Extracted records:
####################

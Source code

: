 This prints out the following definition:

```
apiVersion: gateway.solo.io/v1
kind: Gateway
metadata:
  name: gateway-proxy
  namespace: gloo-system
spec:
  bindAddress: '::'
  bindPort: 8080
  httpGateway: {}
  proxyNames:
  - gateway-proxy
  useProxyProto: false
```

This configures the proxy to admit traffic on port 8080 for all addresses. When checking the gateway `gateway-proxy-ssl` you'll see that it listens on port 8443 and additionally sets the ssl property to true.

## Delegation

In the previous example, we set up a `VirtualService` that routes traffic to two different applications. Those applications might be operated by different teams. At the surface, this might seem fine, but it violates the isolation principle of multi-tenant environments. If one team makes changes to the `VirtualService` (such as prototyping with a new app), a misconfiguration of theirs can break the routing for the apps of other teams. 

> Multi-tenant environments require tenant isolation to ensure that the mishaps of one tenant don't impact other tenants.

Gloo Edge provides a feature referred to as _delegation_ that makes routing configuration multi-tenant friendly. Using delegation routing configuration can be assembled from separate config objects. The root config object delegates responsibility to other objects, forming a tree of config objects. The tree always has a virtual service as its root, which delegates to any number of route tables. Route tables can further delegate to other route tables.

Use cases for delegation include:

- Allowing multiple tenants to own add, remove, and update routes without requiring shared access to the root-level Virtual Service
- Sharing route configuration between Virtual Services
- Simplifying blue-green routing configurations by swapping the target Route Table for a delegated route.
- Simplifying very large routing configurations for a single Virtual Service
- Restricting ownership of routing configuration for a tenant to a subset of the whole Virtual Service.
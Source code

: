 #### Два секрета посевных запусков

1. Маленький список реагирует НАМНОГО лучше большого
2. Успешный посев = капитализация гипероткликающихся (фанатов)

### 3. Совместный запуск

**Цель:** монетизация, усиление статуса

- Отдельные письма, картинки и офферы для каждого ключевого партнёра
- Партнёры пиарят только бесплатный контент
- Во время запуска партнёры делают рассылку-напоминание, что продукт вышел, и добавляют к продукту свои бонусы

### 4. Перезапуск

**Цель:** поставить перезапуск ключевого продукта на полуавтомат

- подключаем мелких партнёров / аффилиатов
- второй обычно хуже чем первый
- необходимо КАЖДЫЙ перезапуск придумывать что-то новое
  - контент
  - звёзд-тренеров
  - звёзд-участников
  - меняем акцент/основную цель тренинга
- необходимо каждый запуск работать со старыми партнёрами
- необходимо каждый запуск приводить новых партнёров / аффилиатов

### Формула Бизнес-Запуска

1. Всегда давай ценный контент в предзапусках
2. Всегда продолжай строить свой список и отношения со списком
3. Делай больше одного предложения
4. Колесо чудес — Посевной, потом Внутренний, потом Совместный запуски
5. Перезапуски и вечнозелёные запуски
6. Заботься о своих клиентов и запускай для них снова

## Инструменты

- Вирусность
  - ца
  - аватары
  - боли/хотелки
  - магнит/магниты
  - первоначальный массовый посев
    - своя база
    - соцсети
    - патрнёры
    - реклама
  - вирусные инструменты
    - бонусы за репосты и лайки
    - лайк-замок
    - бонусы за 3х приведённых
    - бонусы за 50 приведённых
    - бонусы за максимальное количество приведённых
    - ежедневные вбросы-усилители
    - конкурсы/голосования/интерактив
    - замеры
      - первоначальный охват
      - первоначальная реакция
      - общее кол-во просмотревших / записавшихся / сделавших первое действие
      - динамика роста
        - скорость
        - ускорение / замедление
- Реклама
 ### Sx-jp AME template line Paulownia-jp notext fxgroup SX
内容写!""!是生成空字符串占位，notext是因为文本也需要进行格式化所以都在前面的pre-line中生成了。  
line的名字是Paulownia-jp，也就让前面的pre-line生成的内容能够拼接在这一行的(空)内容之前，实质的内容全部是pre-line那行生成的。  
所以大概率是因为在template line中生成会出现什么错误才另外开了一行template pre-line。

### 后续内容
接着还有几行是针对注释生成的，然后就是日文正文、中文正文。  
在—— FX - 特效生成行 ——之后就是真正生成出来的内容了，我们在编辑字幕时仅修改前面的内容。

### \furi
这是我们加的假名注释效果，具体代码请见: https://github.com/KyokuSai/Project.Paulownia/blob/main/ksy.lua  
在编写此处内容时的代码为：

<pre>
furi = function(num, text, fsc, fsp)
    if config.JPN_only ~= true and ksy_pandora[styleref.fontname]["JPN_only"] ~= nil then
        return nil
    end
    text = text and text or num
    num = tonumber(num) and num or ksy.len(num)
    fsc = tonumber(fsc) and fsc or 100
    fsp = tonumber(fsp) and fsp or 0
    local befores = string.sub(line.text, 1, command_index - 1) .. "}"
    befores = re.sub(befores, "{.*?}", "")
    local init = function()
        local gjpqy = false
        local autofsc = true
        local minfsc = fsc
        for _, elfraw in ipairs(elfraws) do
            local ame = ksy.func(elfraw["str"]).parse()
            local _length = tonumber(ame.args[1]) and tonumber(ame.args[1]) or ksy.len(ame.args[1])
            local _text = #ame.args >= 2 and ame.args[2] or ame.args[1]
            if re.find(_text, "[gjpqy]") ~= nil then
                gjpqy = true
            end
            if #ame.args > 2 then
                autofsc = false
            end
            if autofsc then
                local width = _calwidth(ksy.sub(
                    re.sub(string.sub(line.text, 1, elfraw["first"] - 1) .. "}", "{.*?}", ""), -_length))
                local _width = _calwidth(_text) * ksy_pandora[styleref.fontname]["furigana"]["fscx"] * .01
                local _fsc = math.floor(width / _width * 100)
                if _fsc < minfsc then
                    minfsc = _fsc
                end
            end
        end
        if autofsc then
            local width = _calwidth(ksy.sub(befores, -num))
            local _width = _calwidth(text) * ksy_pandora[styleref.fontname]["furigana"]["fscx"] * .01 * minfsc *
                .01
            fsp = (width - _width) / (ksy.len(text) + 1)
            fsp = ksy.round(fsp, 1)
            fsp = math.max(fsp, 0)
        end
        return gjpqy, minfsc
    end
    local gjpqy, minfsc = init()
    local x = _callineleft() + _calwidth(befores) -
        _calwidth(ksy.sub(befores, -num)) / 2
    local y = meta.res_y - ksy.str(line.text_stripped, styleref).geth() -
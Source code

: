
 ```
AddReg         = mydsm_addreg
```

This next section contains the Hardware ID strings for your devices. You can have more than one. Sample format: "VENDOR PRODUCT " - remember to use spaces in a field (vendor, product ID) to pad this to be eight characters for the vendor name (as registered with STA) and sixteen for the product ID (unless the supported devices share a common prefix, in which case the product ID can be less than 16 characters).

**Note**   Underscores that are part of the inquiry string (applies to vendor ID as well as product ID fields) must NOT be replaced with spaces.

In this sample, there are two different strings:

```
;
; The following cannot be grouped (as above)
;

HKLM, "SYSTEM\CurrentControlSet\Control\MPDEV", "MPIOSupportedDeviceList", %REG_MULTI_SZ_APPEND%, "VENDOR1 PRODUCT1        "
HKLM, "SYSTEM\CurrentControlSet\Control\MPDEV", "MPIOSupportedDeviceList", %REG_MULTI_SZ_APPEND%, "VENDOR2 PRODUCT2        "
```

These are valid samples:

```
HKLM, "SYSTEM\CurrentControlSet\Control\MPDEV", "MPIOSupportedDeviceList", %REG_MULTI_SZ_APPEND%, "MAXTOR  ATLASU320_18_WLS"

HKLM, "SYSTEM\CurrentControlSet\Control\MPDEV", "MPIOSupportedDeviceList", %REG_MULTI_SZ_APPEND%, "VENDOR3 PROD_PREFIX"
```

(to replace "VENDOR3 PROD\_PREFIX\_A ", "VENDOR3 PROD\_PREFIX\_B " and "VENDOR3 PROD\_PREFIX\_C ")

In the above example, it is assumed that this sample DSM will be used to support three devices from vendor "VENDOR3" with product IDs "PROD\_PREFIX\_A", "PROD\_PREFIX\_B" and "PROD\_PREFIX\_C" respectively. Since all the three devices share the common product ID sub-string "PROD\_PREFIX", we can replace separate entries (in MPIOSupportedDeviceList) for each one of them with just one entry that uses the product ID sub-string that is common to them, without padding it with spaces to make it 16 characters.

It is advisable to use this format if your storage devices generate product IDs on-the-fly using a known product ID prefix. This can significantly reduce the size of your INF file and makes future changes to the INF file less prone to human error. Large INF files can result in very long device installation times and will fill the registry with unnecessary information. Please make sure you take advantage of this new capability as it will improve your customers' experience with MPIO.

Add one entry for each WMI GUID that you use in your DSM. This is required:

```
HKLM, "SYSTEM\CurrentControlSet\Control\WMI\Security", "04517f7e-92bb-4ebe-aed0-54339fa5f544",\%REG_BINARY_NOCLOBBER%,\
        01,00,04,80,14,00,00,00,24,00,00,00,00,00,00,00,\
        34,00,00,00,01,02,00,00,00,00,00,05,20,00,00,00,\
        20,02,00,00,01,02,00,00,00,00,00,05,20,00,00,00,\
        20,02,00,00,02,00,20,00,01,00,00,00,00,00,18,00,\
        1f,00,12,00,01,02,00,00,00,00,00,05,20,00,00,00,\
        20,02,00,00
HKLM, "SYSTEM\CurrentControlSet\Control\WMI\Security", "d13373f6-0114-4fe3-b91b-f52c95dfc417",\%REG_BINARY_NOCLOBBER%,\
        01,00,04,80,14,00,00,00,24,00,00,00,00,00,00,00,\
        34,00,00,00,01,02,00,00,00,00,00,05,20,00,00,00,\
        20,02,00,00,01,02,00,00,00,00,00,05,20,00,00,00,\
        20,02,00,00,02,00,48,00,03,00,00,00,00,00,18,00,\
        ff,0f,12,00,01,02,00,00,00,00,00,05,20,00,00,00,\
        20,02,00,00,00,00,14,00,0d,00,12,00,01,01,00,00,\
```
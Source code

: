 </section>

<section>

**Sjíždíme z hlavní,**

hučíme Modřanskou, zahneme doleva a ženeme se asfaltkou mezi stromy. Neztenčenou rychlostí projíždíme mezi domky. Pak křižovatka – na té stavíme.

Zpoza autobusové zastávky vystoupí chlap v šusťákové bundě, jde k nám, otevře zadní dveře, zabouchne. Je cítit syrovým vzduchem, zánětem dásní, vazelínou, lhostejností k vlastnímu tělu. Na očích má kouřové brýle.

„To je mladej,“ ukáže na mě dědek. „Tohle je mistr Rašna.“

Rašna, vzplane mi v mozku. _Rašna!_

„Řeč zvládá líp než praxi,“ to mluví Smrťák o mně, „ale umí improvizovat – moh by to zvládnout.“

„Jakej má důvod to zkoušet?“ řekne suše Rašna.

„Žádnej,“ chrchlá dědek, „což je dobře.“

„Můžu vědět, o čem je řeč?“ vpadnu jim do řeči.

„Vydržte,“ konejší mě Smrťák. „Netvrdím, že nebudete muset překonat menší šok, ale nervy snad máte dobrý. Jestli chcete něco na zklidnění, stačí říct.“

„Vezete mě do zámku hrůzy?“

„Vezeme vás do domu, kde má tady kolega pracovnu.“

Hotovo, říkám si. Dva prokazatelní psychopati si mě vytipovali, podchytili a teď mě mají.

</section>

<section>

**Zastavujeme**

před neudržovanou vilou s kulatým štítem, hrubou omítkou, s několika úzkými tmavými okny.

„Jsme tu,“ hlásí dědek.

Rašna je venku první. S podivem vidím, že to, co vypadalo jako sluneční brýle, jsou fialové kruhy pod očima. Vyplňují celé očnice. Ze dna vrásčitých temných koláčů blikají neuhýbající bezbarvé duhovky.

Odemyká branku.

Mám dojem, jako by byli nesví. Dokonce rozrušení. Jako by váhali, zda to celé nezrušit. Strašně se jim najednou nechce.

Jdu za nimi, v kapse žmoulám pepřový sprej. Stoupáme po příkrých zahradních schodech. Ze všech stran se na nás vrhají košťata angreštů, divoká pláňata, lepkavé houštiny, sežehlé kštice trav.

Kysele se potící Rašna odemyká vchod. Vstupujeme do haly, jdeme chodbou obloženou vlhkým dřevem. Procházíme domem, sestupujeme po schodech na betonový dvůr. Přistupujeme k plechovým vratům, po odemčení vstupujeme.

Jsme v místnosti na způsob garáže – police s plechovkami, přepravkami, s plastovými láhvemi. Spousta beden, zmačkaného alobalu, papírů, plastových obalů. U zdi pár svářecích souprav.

####################

Taking the entries above, print exactly the lines starting at the line with "- Отдельные письма, картинки" and ending at the line with "num = tonumber(num)", both included.

Solved exercise:
- Отдельные письма, картинки и офферы для каждого ключевого партнёра
- Партнёры пиарят только бесплатный контент
- Во время запуска партнёры делают рассылку-напоминание, что продукт вышел, и добавляют к продукту свои бонусы

### 4. Перезапуск

**Цель:** поставить перезапуск ключевого продукта на полуавтомат

- подключаем мелких партнёров / аффилиатов
- второй обычно хуже чем первый
- необходимо КАЖДЫЙ перезапуск придумывать что-то новое
  - контент
  - звёзд-тренеров
  - звёзд-участников
  - меняем акцент/основную цель тренинга
- необходимо каждый запуск работать со старыми партнёрами
- необходимо каждый запуск приводить новых партнёров / аффилиатов

### Формула Бизнес-Запуска

1. Всегда давай ценный контент в предзапусках
2. Всегда продолжай строить свой список и отношения со списком
3. Делай больше одного предложения
4. Колесо чудес — Посевной, потом Внутренний, потом Совместный запуски
5. Перезапуски и вечнозелёные запуски
6. Заботься о своих клиентов и запускай для них снова

## Инструменты

- Вирусность
  - ца
  - аватары
  - боли/хотелки
  - магнит/магниты
  - первоначальный массовый посев
    - своя база
    - соцсети
    - патрнёры
    - реклама
  - вирусные инструменты
    - бонусы за репосты и лайки
    - лайк-замок
    - бонусы за 3х приведённых
    - бонусы за 50 приведённых
    - бонусы за максимальное количество приведённых
    - ежедневные вбросы-усилители
    - конкурсы/голосования/интерактив
    - замеры
      - первоначальный охват
      - первоначальная реакция
      - общее кол-во просмотревших / записавшихся / сделавших первое действие
      - динамика роста
        - скорость
        - ускорение / замедление
- Реклама
 ### Sx-jp AME template line Paulownia-jp notext fxgroup SX
内容写!""!是生成空字符串占位，notext是因为文本也需要进行格式化所以都在前面的pre-line中生成了。  
line的名字是Paulownia-jp，也就让前面的pre-line生成的内容能够拼接在这一行的(空)内容之前，实质的内容全部是pre-line那行生成的。  
所以大概率是因为在template line中生成会出现什么错误才另外开了一行template pre-line。

### 后续内容
接着还有几行是针对注释生成的，然后就是日文正文、中文正文。  
在—— FX - 特效生成行 ——之后就是真正生成出来的内容了，我们在编辑字幕时仅修改前面的内容。

### \furi
这是我们加的假名注释效果，具体代码请见: https://github.com/KyokuSai/Project.Paulownia/blob/main/ksy.lua  
在编写此处内容时的代码为：

<pre>
furi = function(num, text, fsc, fsp)
    if config.JPN_only ~= true and ksy_pandora[styleref.fontname]["JPN_only"] ~= nil then
        return nil
    end
    text = text and text or num
    num = tonumber(num) and num or ksy.len(num)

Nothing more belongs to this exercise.